Kritik am Stadtort in der Freiburger Straße
Anders ist dagegen die Beurteilung des Oberbürgermeisters der Belegung des Hotels Ebert-Park in der Freiburger Straße: Er erinnerte an die Zusammenarbeit mit vielen Beteiligten aus Bürgerinitiativen, NAWI (Netzwerk Asyl Weinheim zur Integration), Gemeinderat, städtischen Sprechzeiten der Verwaltung Mitarbeitern und letztlich auch an die Unterstützung durch den Rhein-Neckar-Kreise zur Durchsetzung des „Weinheimer Modells“ mit wohnparkähnlichen Flüchtlingsunterkünften, die unter dem Aspekt der Integrationsmöglichkeiten und der Arbeit von Ehrenamtlichen konzipiert worden sind.
Herr Bernhard sagt dazu:
Damals hat sich herausgestellt, dass 80 Personen praktikabel sind und auf Akzeptanz stoßen – 200 aber nicht.
Dieses damals im Einvernehmen entwickelte System werde nun gebrochen:
Das ist schade und den ehrenamtlichen Helfern schwer zu erklären.
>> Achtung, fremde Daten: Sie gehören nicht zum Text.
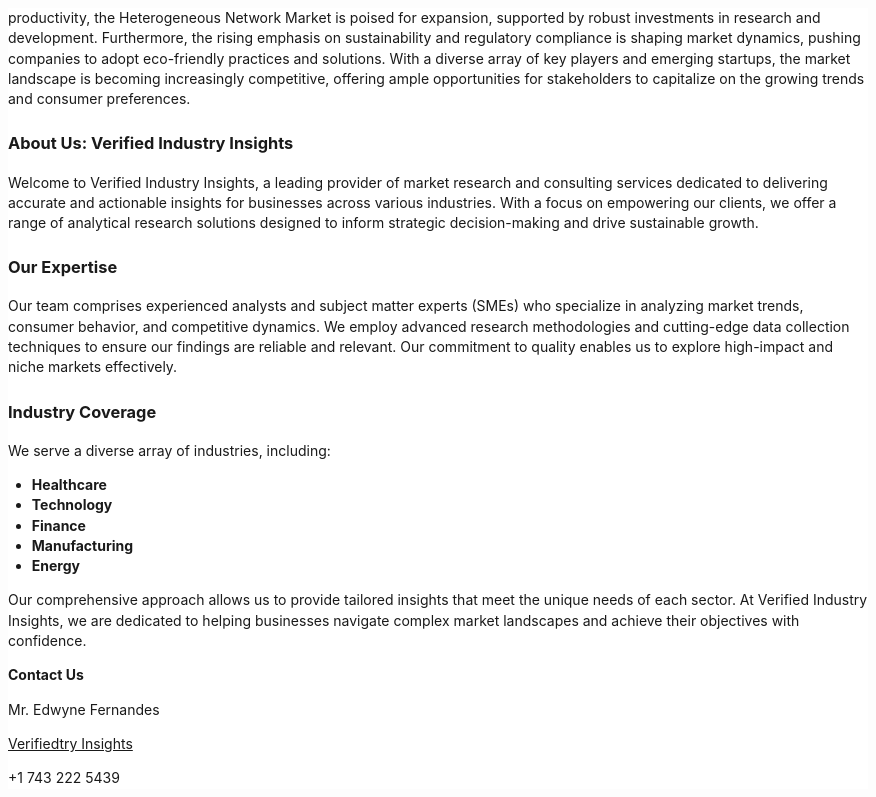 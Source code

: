 productivity, the Heterogeneous Network Market is poised for expansion, supported by robust investments in research and development. Furthermore, the rising emphasis on sustainability and regulatory compliance is shaping market dynamics, pushing companies to adopt eco-friendly practices and solutions. With a diverse array of key players and emerging startups, the market landscape is becoming increasingly competitive, offering ample opportunities for stakeholders to capitalize on the growing trends and consumer preferences.</p><h3>About Us: Verified Industry Insights</h3><p>Welcome to Verified Industry Insights, a leading provider of market research and consulting services dedicated to delivering accurate and actionable insights for businesses across various industries. With a focus on empowering our clients, we offer a range of analytical research solutions designed to inform strategic decision-making and drive sustainable growth.</p><h3>Our Expertise</h3><p>Our team comprises experienced analysts and subject matter experts (SMEs) who specialize in analyzing market trends, consumer behavior, and competitive dynamics. We employ advanced research methodologies and cutting-edge data collection techniques to ensure our findings are reliable and relevant. Our commitment to quality enables us to explore high-impact and niche markets effectively.</p><h3>Industry Coverage</h3><p>We serve a diverse array of industries, including:</p><ul><li><strong>Healthcare</strong></li><li><strong>Technology</strong></li><li><strong>Finance</strong></li><li><strong>Manufacturing</strong></li><li><strong>Energy</strong></li></ul><p>Our comprehensive approach allows us to provide tailored insights that meet the unique needs of each sector. At Verified Industry Insights, we are dedicated to helping businesses navigate complex market landscapes and achieve their objectives with confidence.</p><p><strong>Contact Us</strong></p><p>Mr. Edwyne Fernandes</p><p><a href="https://www.verifiedindustryinsights.com/">Verifiedtry Insights</a></p><p>+1 743 222 5439</p>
Ohne das Verständnis der Ehrenamtlichen für politische und behördliche Entscheidungen schaffen wir es nicht.
Außerdem entstehe insbesondere durch die wohl auf Dauer angelegte Belegung des Ebert-Park-Hotels mit bis zu 250 Personen im Verhältnis zu den bisher geplanten Standorten für Gemeinschaftsunterkünfte eine der Anwohnerschaft kaum vermittelbare Schieflage. Die weitere Entwicklung werde man daher zwar konstruktiv aber kritisch begleiten. Besonders wichtig sei, dass die 80er-Obergrenze an den drei bereits beschlossenen Standorten nach wie vor gesichert bleibe.